Your task: Look for the word "LoadBalancer" in the entries and copy every line where it shows up.

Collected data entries
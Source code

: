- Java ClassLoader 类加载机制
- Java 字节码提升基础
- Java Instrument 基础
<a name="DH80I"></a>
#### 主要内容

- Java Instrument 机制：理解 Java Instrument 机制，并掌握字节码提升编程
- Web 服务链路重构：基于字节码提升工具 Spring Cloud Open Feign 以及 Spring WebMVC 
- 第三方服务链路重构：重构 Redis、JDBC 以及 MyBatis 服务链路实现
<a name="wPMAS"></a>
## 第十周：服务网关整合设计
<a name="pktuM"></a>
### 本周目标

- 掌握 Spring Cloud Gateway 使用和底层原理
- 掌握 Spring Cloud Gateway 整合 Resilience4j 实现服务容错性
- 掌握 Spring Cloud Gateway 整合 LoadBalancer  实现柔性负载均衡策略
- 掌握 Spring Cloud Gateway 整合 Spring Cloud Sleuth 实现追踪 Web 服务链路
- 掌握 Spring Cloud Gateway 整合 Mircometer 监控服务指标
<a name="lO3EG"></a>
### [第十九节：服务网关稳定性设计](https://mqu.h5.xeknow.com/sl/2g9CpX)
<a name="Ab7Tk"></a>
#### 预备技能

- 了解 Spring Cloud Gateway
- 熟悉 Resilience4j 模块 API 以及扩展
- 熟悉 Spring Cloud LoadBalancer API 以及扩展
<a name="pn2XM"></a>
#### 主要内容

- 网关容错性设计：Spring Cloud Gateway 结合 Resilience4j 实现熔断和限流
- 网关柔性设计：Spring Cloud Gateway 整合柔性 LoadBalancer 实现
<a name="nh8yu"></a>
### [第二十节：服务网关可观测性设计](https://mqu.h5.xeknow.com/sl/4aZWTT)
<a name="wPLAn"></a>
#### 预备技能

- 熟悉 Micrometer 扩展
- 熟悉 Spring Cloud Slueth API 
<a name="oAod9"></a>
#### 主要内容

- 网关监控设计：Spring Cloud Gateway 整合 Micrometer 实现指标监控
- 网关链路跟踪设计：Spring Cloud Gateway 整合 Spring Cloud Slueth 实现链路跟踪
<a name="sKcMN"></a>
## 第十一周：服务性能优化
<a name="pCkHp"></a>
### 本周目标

Solved exercise:
- 掌握 Spring Cloud Gateway 整合 LoadBalancer  实现柔性负载均衡策略
- 熟悉 Spring Cloud LoadBalancer API 以及扩展
- 网关柔性设计：Spring Cloud Gateway 整合柔性 LoadBalancer 实现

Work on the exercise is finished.